Member of the South Carolina House of Representatives from the 24th district
- Incumbent
- Assumed office January 10, 2006
- Preceded by: David Wilkins

Personal details
- Born: July 21, 1972 (age 54) Greenville, South Carolina, U.S.
- Party: Republican

= Bruce W. Bannister =

American politician

Bruce W. Bannister (born July 21, 1972) is an American attorney and politician serving as a member of the South Carolina House of Representatives, representing the 24th District, which includes a portion of Greenville County. He is a member of the Republican Party.

== South Carolina House of Representatives ==
Bannister was elected to the state House in the 2004 election, and has served since 2005. From 2008 to 2019, he held the position of Assistant Majority Leader.

== Early life and education ==
Bannister was born in Greenville, South Carolina, to Oscar W. Bannister and Kate Wofford Bannister. He attended Davidson College, where he earned a Bachelor of Arts degree in 1995. He later received his Juris Doctor from the University of South Carolina's Joseph F. Rice School of Law in 1998, where he was a member of the Order of Wig and Robe.

== Career ==
Bannister is the managing partner of Bannister & Wyatt, LLC, a law firm based in Greenville. He is a member of the Greenville County Bar and has been active in professional and civic organizations.

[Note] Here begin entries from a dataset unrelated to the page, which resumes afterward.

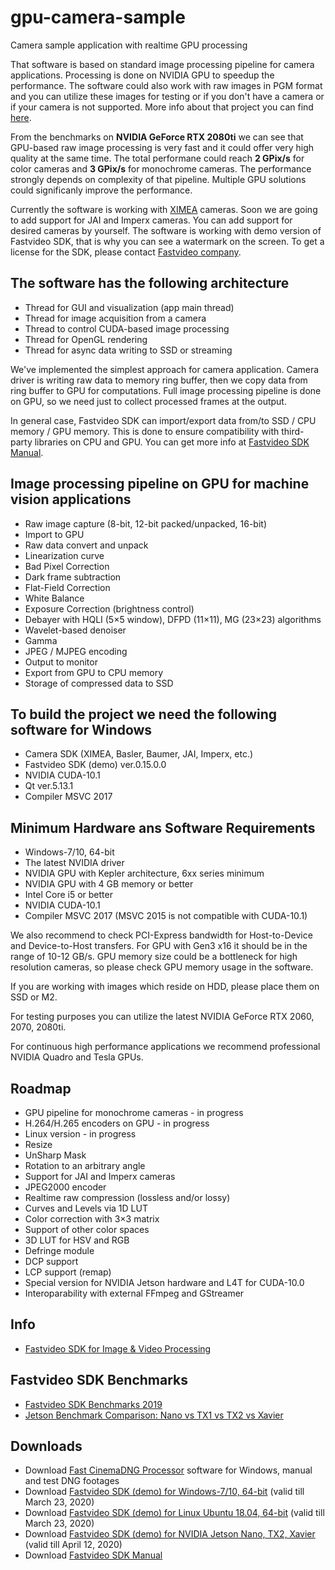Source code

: # gpu-camera-sample
Camera sample application with realtime GPU processing

<p>That software is based on standard image processing pipeline for camera applications. Processing is done on NVIDIA GPU to speedup the performance. The software could also work with raw images in PGM format and you can utilize these images for testing or if you don't have a camera or if your camera is not supported. More info about that project you can find <a href="https://www.fastcompression.com/blog/gpu-software-machine-vision-cameras.htm" target="_blank">here</a>.</p>

<p>From the benchmarks on <strong>NVIDIA GeForce RTX 2080ti</strong> we can see that GPU-based raw image processing is very fast and it could offer very high quality at the same time. The total performane could reach <strong>2 GPix/s</strong> for color cameras and <strong>3 GPix/s</strong> for monochrome cameras. The performance strongly depends on complexity of that pipeline. Multiple GPU solutions could significanly improve the performance.</p>

<p>Currently the software is working with <a href="https://www.ximea.com" target="_blank">XIMEA</a> cameras. Soon we are going to add support for JAI and Imperx cameras. You can add support for desired cameras by yourself. The software is working with demo version of Fastvideo SDK, that is why you can see a watermark on the screen. To get a license for the SDK, please contact <a href="https://www.fastcompression.com/" target="_blank">Fastvideo company</a>.</p>

<h2>The software has the following architecture</h2>
<ul>
  <li>Thread for GUI and visualization (app main thread)</li>
  <li>Thread for image acquisition from a camera</li>
  <li>Thread to control CUDA-based image processing</li>
  <li>Thread for OpenGL rendering</li>
  <li>Thread for async data writing to SSD or streaming</li>
</ul>
<p>We've implemented the simplest approach for camera application. Camera driver is writing raw data to memory ring buffer, then we copy data from ring buffer to GPU for computations. Full image processing pipeline is done on GPU, so we need just to collect processed frames at the output.</p>
<p>In general case, Fastvideo SDK can import/export data from/to SSD / CPU memory / GPU memory. This is done to ensure compatibility with third-party libraries on CPU and GPU. You can get more info at <a href="https://www.fastcompression.com/download/Fastvideo_SDK_manual.pdf"   target="_blank">Fastvideo SDK Manual</a>.</p>

<h2>Image processing pipeline on GPU for machine vision applications</h2>
<ul>
  <li>Raw image capture (8-bit, 12-bit packed/unpacked, 16-bit)</li>
  <li>Import to GPU</li>
  <li>Raw data convert and unpack</li>
  <li>Linearization curve</li>
  <li>Bad Pixel Correction</li>  
  <li>Dark frame subtraction</li>  
  <li>Flat-Field Correction</li>  
  <li>White Balance</li>
  <li>Exposure Correction (brightness control)</li>  
  <li>Debayer with HQLI (5&times;5 window), DFPD (11&times;11), MG (23&times;23) algorithms</li>
  <li>Wavelet-based denoiser</li>  
  <li>Gamma</li>
  <li>JPEG / MJPEG encoding</li>
  <li>Output to monitor</li>  
  <li>Export from GPU to CPU memory</li>  
  <li>Storage of compressed data to SSD</li>    
</ul>

<h2>To build the project we need the following software for Windows</h2>
<ul>
  <li>Camera SDK (XIMEA, Basler, Baumer, JAI, Imperx, etc.)</li>
  <li>Fastvideo SDK (demo) ver.0.15.0.0</li>
  <li>NVIDIA CUDA-10.1</li>
  <li>Qt ver.5.13.1</li>
  <li>Compiler MSVC 2017</li>
</ul>

<h2>Minimum Hardware ans Software Requirements</h2>
<ul>
  <li>Windows-7/10, 64-bit</li>
  <li>The latest NVIDIA driver</li>
  <li>NVIDIA GPU with Kepler architecture, 6xx series minimum</li>
  <li>NVIDIA GPU with 4 GB memory or better</li>
  <li>Intel Core i5 or better</li>
  <li>NVIDIA CUDA-10.1</li>
  <li>Compiler MSVC 2017 (MSVC 2015 is not compatible with CUDA-10.1)</li>
</ul>
<p>We also recommend to check PCI-Express bandwidth for Host-to-Device and Device-to-Host transfers. For GPU with Gen3 x16 it should be in the range of 10-12 GB/s. GPU memory size could be a bottleneck for high resolution cameras, so please check GPU memory usage in the software.</p>
<p>If you are working with images which reside on HDD, please place them on SSD or M2.</p>
<p>For testing purposes you can utilize the latest NVIDIA GeForce RTX 2060, 2070, 2080ti.</p>
<p>For continuous high performance applications we recommend professional NVIDIA Quadro and Tesla GPUs.</p>

<h2>Roadmap</h2>
<ul>
  <li>GPU pipeline for monochrome cameras - in progress</li>
  <li>H.264/H.265 encoders on GPU - in progress</li>  
  <li>Linux version - in progress</li>
  <li>Resize</li>
  <li>UnSharp Mask</li>
  <li>Rotation to an arbitrary angle</li>    
  <li>Support for JAI and Imperx cameras</li>
  <li>JPEG2000 encoder</li>
  <li>Realtime raw compression (lossless and/or lossy)</li>
  <li>Curves and Levels via 1D LUT</li>
  <li>Color correction with 3&times;3 matrix</li>  
  <li>Support of other color spaces</li>
  <li>3D LUT for HSV and RGB</li>
  <li>Defringe module</li>
  <li>DCP support</li>
  <li>LCP support (remap)</li>
  <li>Special version for NVIDIA Jetson hardware and L4T for CUDA-10.0</li>
  <li>Interoparability with external FFmpeg and GStreamer</li>
</ul>

<h2>Info</h2>
<ul>
  <li><a href="https://www.fastcompression.com/product/sdk.htm" target="_blank">Fastvideo SDK for Image & Video Processing</a></li>
</ul>

<h2>Fastvideo SDK Benchmarks</h2>
<ul>
  <li><a href="https://www.fastcompression.com/pub/2019/Fastvideo_SDK_benchmarks.pdf" target="_blank">Fastvideo SDK Benchmarks 2019</a></li>
  <li><a href="https://www.fastcompression.com/blog/jetson-benchmark-comparison.htm" target="_blank">Jetson Benchmark Comparison: Nano vs TX1 vs TX2 vs Xavier</a></li>
</ul>

<h2>Downloads</h2>
<ul>
  <li>Download <a href="https://www.fastcinemadng.com/download/download.html" target="_blank">Fast CinemaDNG Processor</a> software for Windows, manual and test DNG footages</li>
  <li>Download <a href="https://yadi.sk/d/7D3C3yx9wMLVNA">Fastvideo SDK (demo) for Windows-7/10, 64-bit</a> (valid till March 23, 2020)</li>
  <li>Download <a href="https://yadi.sk/d/7BADIJxdpBvz0A">Fastvideo SDK (demo) for Linux Ubuntu 18.04, 64-bit</a> (valid till March 23, 2020)</li>
  <li>Download <a href="https://yadi.sk/d/sM27Hl0JTbakhQ">Fastvideo SDK (demo) for NVIDIA Jetson Nano, TX2, Xavier</a> (valid till April 12, 2020)</li>
  <li>Download <a href="https://www.fastcompression.com/download/Fastvideo_SDK_manual.pdf" target="_blank">Fastvideo SDK Manual</a></li>
</ul>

In 2007, he was named to Greenville’s Best and Brightest Under 35. He also completed Leadership Greenville Class XXVI.

Bannister has held several leadership roles within the legal and legislative communities, including:

- Chairman, Lawyer Legislator Task Force (2009)
- Board member, A Child’s Haven (2008–2011)
- Member, Peace Center Board (2009–present)
- Member, Family Law Bench Bar Committee (2008–present)
- Chairman, Criminal Law Subcommittee (2011–present)

== Personal life ==
On June 14, 1997, Bannister married Mary Margaret Adams. They have four children: Bruce W. Bannister Jr., Benjamin A. Bannister, Margaret Kate ("Molly Kate") Bannister, and Caroline Helene Bannister.

He is a member of Christ Church of Greenville.